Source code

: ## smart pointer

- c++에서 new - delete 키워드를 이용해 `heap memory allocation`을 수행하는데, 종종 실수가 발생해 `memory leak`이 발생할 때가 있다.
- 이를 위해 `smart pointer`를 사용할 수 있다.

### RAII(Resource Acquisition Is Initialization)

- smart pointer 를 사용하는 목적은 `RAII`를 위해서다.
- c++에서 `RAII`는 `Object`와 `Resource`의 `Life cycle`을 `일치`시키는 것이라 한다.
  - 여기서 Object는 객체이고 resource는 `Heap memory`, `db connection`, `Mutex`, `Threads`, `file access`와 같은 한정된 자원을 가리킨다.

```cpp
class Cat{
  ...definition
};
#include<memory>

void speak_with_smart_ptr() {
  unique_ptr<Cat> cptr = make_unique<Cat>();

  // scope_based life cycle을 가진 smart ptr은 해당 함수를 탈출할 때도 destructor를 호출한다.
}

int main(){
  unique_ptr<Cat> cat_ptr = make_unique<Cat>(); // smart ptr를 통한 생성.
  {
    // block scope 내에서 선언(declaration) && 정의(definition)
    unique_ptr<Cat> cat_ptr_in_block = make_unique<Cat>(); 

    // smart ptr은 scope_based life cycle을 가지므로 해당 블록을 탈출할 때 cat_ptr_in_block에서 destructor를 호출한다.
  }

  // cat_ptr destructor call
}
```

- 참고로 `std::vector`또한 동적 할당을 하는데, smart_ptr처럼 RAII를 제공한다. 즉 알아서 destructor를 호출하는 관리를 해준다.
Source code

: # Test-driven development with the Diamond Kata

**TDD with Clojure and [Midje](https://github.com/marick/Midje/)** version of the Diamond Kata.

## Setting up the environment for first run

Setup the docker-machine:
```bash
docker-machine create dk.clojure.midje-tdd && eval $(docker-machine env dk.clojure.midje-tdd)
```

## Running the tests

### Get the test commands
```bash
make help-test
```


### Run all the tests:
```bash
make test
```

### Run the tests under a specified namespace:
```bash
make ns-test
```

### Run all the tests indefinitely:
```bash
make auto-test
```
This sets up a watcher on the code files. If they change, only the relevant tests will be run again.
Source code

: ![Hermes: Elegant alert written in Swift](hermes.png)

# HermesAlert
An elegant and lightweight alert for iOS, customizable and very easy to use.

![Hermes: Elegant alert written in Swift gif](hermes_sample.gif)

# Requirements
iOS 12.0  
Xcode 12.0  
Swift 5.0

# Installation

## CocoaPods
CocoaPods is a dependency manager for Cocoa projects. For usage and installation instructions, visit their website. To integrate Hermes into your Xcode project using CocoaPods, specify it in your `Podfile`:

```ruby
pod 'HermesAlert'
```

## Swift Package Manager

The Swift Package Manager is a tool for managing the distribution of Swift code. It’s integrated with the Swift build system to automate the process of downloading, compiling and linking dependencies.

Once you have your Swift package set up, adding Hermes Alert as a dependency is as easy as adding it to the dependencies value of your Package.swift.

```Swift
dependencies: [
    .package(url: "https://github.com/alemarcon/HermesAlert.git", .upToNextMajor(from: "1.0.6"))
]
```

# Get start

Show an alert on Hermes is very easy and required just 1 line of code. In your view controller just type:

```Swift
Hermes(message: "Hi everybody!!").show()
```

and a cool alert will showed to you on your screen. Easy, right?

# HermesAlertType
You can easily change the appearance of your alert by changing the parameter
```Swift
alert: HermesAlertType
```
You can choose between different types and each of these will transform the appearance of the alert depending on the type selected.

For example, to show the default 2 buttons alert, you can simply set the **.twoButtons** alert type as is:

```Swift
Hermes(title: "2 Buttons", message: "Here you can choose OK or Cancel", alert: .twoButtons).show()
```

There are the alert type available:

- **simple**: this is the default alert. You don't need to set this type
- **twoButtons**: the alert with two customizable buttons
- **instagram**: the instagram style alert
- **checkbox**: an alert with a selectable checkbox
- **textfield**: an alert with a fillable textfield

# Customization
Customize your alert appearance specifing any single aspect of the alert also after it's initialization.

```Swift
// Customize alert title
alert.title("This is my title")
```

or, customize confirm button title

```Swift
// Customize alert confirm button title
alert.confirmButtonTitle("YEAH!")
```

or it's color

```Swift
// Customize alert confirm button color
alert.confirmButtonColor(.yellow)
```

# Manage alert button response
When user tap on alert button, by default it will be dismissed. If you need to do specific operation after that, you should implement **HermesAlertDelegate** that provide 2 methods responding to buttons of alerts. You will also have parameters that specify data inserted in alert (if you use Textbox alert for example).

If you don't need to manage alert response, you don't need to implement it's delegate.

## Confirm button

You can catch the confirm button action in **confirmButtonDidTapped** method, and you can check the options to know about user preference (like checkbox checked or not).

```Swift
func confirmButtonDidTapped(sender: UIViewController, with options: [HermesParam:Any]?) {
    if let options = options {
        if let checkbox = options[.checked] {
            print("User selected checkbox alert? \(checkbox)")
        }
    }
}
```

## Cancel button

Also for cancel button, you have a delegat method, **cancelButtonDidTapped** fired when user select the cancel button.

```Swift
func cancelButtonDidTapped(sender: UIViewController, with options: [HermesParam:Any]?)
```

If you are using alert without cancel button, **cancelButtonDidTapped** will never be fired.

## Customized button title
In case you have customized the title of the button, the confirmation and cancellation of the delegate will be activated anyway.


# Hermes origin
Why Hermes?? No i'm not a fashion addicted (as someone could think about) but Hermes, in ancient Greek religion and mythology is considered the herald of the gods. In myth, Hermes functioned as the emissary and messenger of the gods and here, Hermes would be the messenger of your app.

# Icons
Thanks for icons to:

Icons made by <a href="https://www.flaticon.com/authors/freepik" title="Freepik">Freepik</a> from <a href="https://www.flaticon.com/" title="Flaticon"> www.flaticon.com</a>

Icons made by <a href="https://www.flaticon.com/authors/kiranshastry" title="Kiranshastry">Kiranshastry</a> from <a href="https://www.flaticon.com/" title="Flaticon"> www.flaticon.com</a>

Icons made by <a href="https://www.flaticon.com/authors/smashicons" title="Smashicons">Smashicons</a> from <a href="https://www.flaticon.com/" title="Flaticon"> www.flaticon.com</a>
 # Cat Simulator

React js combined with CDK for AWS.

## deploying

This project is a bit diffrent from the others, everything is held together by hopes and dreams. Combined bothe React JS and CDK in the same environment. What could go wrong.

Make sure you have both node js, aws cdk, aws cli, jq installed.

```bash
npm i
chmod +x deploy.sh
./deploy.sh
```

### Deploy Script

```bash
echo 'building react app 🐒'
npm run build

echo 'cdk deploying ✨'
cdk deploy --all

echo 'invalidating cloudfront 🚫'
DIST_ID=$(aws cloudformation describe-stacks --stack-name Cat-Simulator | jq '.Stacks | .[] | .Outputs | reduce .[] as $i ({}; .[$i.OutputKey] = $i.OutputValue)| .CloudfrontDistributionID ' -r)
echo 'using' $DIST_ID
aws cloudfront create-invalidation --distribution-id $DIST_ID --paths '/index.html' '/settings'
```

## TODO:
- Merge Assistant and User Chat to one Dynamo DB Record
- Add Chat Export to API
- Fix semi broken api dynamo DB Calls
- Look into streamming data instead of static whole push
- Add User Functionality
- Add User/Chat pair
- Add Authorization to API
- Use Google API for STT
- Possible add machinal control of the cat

::::

> [Task]
On how many lines above does the word "response" appear? Only the number should be given.

> [Exercise output]
2